■ **TASK STATEMENT**
Copy each line exactly, starting with the one that contains "the simplex" and stopping after the last line of the material below, with nothing else.

DATA FOR THIS TASK START

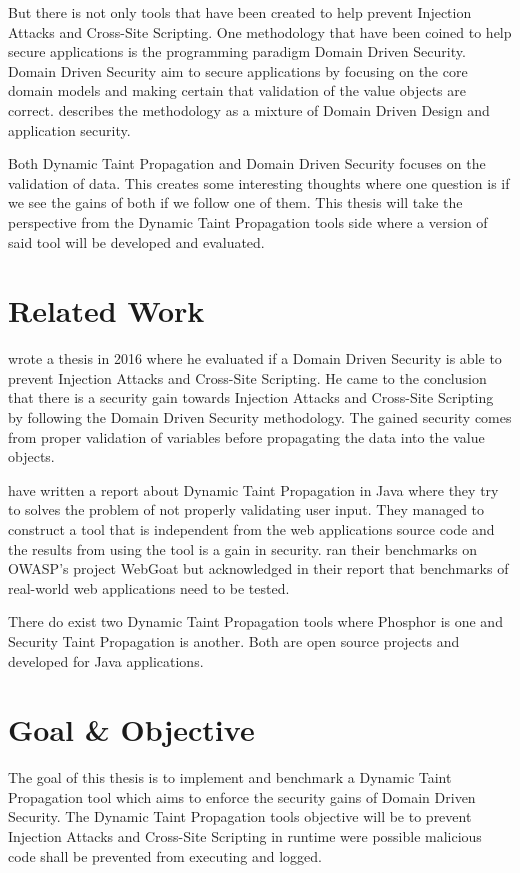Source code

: \documentclass{../kththesis}
\begin{document}
But there is not only tools that have been created to help prevent Injection Attacks and Cross-Site Scripting. One methodology that have been coined to help secure applications is the programming paradigm Domain Driven Security. Domain Driven Security aim to secure applications by focusing on the core domain models and making certain that validation of the value objects are correct. \textcite{Wilander2009} describes the methodology as a mixture of Domain Driven Design and application security. \parencite{Wilander2009, Johnsson2009} 

Both Dynamic Taint Propagation and Domain Driven Security focuses on the validation of data. This creates some interesting thoughts where one question is if we see the gains of both if we follow one of them. This thesis will take the perspective from the Dynamic Taint Propagation tools side where a version of said tool will be developed and evaluated. 



\section{Related Work}
\textcite{Stendahl2016} wrote a thesis in 2016 where he evaluated if a Domain Driven Security is able to prevent Injection Attacks and Cross-Site Scripting. He came to the conclusion that there is a security gain towards Injection Attacks and Cross-Site Scripting by following the Domain Driven Security methodology. The gained security comes from proper validation of variables before propagating the data into the value objects.

\textcite{Haldar} have written a report about Dynamic Taint Propagation in Java where they try to solves the problem of not properly validating user input. They managed to construct a tool that is independent from the web applications source code and the results from using the tool is a gain in security. \textcite{Haldar} ran their benchmarks on OWASP's project WebGoat \parencite{webgoat} but acknowledged in their report that benchmarks of real-world web applications need to be tested.

There do exist two Dynamic Taint Propagation tools where Phosphor \parencite{phosphor} is one and Security Taint Propagation \parencite{securityTaint} is another. Both are open source projects and developed for Java applications.


\section{Goal \& Objective}
The goal of this thesis is to implement and benchmark a Dynamic Taint Propagation tool which aims to enforce the security gains of Domain Driven Security. The Dynamic Taint Propagation tools objective will be to prevent Injection Attacks and Cross-Site Scripting in runtime were possible malicious code shall be prevented from executing and logged.
\end{document}
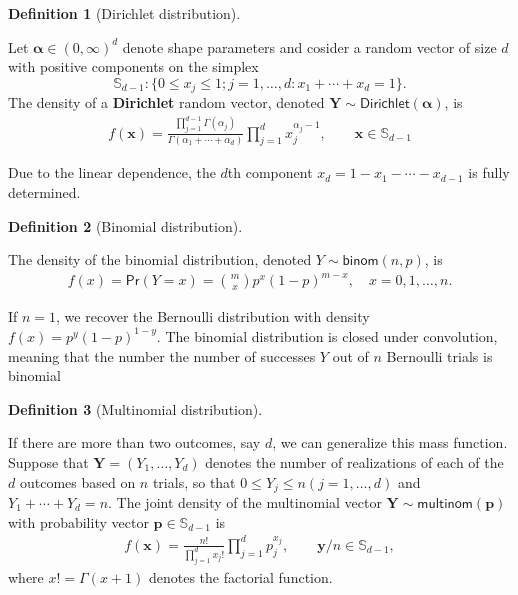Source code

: \documentclass[
  11pt,
  letterpaper,
]{scrbook}
\theoremstyle{definition}
\theoremstyle{plain}
\theoremstyle{plain}
\theoremstyle{definition}
\theoremstyle{definition}
\newtheorem{definition}{Definition}[chapter]
\theoremstyle{remark}
\begin{document}
\begin{definition}[Dirichlet
distribution]\protect\hypertarget{def-dirichlet-dist}{}\label{def-dirichlet-dist}

Let \(\boldsymbol{\alpha} \in (0, \infty)^d\) denote shape parameters
and cosider a random vector of size \(d\) with positive components on
the simplex
\[\mathbb{S}_{d-1}: \{ 0 \leq x_j \leq 1; j=1, \ldots, d: x_1 + \cdots + x_d=1\}.\]
The density of a \textbf{Dirichlet} random vector, denoted
\(\boldsymbol{Y} \sim \mathsf{Dirichlet}(\boldsymbol{\alpha})\), is
\begin{align*}
f(\boldsymbol{x}) = \frac{\prod_{j=1}^{d-1}\Gamma(\alpha_j)}{\Gamma(\alpha_1 + \cdots + \alpha_d)}\prod_{j=1}^{d} x_j^{\alpha_j-1}, \qquad \boldsymbol{x} \in \mathbb{S}_{d-1}
\end{align*}

Due to the linear dependence, the \(d\)th component
\(x_d = 1- x_1 - \cdots - x_{d-1}\) is fully determined.

\end{definition}

\begin{definition}[Binomial
distribution]\protect\hypertarget{def-binomial}{}\label{def-binomial}

The density of the binomial distribution, denoted
\(Y \sim \mathsf{binom}(n, p)\), is \begin{align*}
f(x) = \mathsf{Pr}(Y=x) = \binom{m}{x}p^x (1-p)^{m-x}, \quad x=0, 1, \ldots, n.
\end{align*}

If \(n=1\), we recover the Bernoulli distribution with density
\(f(x) = p^{y}(1-p)^{1-y}\). The binomial distribution is closed under
convolution, meaning that the number the number of successes \(Y\) out
of \(n\) Bernoulli trials is binomial

\end{definition}

\begin{definition}[Multinomial
distribution]\protect\hypertarget{def-multinom-dist}{}\label{def-multinom-dist}

If there are more than two outcomes, say \(d\), we can generalize this
mass function. Suppose that \(\boldsymbol{Y}=(Y_1, \ldots, Y_d)\)
denotes the number of realizations of each of the \(d\) outcomes based
on \(n\) trials, so that \(0 \leq Y_j \leq n (j=1, \ldots, d)\) and
\(Y_1 + \cdots + Y_d=n\). The joint density of the multinomial vector
\(\boldsymbol{Y} \sim \mathsf{multinom}(\boldsymbol{p})\) with
probability vector \(\boldsymbol{p} \in \mathbb{S}_{d-1}\) is
\begin{align*}
f(\boldsymbol{x}) = \frac{n!}{\prod_{j=1}^d x_j!} \prod_{j=1}^d p_j^{x_j}, \qquad \boldsymbol{y}/n \in \mathbb{S}_{d-1},
\end{align*} where \(x! = \Gamma(x+1)\) denotes the factorial function.

\end{definition}
\end{document}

DATA FOR THIS TASK END

■ **SOLUTION TO THE EXERCISE**
the simplex
\[\mathbb{S}_{d-1}: \{ 0 \leq x_j \leq 1; j=1, \ldots, d: x_1 + \cdots + x_d=1\}.\]
The density of a \textbf{Dirichlet} random vector, denoted
\(\boldsymbol{Y} \sim \mathsf{Dirichlet}(\boldsymbol{\alpha})\), is
\begin{align*}
f(\boldsymbol{x}) = \frac{\prod_{j=1}^{d-1}\Gamma(\alpha_j)}{\Gamma(\alpha_1 + \cdots + \alpha_d)}\prod_{j=1}^{d} x_j^{\alpha_j-1}, \qquad \boldsymbol{x} \in \mathbb{S}_{d-1}
\end{align*}

Due to the linear dependence, the \(d\)th component
\(x_d = 1- x_1 - \cdots - x_{d-1}\) is fully determined.

\end{definition}

\begin{definition}[Binomial
distribution]\protect\hypertarget{def-binomial}{}\label{def-binomial}

The density of the binomial distribution, denoted
\(Y \sim \mathsf{binom}(n, p)\), is \begin{align*}
f(x) = \mathsf{Pr}(Y=x) = \binom{m}{x}p^x (1-p)^{m-x}, \quad x=0, 1, \ldots, n.
\end{align*}

If \(n=1\), we recover the Bernoulli distribution with density
\(f(x) = p^{y}(1-p)^{1-y}\). The binomial distribution is closed under
convolution, meaning that the number the number of successes \(Y\) out
of \(n\) Bernoulli trials is binomial

\end{definition}

\begin{definition}[Multinomial
distribution]\protect\hypertarget{def-multinom-dist}{}\label{def-multinom-dist}

If there are more than two outcomes, say \(d\), we can generalize this
mass function. Suppose that \(\boldsymbol{Y}=(Y_1, \ldots, Y_d)\)
denotes the number of realizations of each of the \(d\) outcomes based
on \(n\) trials, so that \(0 \leq Y_j \leq n (j=1, \ldots, d)\) and
\(Y_1 + \cdots + Y_d=n\). The joint density of the multinomial vector
\(\boldsymbol{Y} \sim \mathsf{multinom}(\boldsymbol{p})\) with
probability vector \(\boldsymbol{p} \in \mathbb{S}_{d-1}\) is
\begin{align*}
f(\boldsymbol{x}) = \frac{n!}{\prod_{j=1}^d x_j!} \prod_{j=1}^d p_j^{x_j}, \qquad \boldsymbol{y}/n \in \mathbb{S}_{d-1},
\end{align*} where \(x! = \Gamma(x+1)\) denotes the factorial function.

\end{definition}
\end{document}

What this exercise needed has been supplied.